§ About this task:
Output exactly, with nothing added, the entries from the first line through the line with "(2/5) & 39 (1/4) \\".

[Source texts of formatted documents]
========================================================================

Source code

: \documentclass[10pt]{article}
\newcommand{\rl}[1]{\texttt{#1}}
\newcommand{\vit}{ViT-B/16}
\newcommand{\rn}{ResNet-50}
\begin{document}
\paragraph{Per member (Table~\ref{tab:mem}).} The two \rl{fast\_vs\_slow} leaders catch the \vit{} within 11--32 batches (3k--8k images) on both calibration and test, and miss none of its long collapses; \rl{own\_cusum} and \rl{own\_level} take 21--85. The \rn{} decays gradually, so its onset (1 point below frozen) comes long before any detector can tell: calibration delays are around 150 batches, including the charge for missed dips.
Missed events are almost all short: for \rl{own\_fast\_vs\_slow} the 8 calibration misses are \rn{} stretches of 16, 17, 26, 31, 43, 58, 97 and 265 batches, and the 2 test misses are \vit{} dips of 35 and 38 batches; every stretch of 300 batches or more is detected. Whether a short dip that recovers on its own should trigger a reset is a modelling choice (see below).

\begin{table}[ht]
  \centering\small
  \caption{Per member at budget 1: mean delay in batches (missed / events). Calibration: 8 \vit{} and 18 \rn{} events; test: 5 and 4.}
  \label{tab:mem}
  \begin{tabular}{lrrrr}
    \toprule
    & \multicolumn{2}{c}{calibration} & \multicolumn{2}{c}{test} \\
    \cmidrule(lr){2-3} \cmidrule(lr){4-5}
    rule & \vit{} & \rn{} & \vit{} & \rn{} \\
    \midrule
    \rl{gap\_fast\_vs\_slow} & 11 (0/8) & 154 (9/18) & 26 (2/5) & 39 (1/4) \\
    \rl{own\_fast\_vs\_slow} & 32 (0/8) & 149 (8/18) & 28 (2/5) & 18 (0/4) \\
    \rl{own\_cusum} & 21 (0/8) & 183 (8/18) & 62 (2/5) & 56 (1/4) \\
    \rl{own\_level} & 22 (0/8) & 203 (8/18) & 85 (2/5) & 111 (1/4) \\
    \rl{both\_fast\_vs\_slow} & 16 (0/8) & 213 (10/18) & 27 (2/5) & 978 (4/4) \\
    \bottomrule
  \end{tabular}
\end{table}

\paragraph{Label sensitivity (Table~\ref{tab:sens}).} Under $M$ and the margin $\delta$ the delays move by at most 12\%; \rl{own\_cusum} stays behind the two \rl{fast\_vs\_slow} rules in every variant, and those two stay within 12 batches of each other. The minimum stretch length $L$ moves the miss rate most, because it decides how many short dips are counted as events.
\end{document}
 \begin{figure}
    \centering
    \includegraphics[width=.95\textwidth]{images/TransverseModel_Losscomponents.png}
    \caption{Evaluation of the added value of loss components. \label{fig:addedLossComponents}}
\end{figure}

========================================================================

§ Expected answer:
Source code

: \documentclass[10pt]{article}
\newcommand{\rl}[1]{\texttt{#1}}
\newcommand{\vit}{ViT-B/16}
\newcommand{\rn}{ResNet-50}
\begin{document}
\paragraph{Per member (Table~\ref{tab:mem}).} The two \rl{fast\_vs\_slow} leaders catch the \vit{} within 11--32 batches (3k--8k images) on both calibration and test, and miss none of its long collapses; \rl{own\_cusum} and \rl{own\_level} take 21--85. The \rn{} decays gradually, so its onset (1 point below frozen) comes long before any detector can tell: calibration delays are around 150 batches, including the charge for missed dips.
Missed events are almost all short: for \rl{own\_fast\_vs\_slow} the 8 calibration misses are \rn{} stretches of 16, 17, 26, 31, 43, 58, 97 and 265 batches, and the 2 test misses are \vit{} dips of 35 and 38 batches; every stretch of 300 batches or more is detected. Whether a short dip that recovers on its own should trigger a reset is a modelling choice (see below).

\begin{table}[ht]
  \centering\small
  \caption{Per member at budget 1: mean delay in batches (missed / events). Calibration: 8 \vit{} and 18 \rn{} events; test: 5 and 4.}
  \label{tab:mem}
  \begin{tabular}{lrrrr}
    \toprule
    & \multicolumn{2}{c}{calibration} & \multicolumn{2}{c}{test} \\
    \cmidrule(lr){2-3} \cmidrule(lr){4-5}
    rule & \vit{} & \rn{} & \vit{} & \rn{} \\
    \midrule
    \rl{gap\_fast\_vs\_slow} & 11 (0/8) & 154 (9/18) & 26 (2/5) & 39 (1/4) \\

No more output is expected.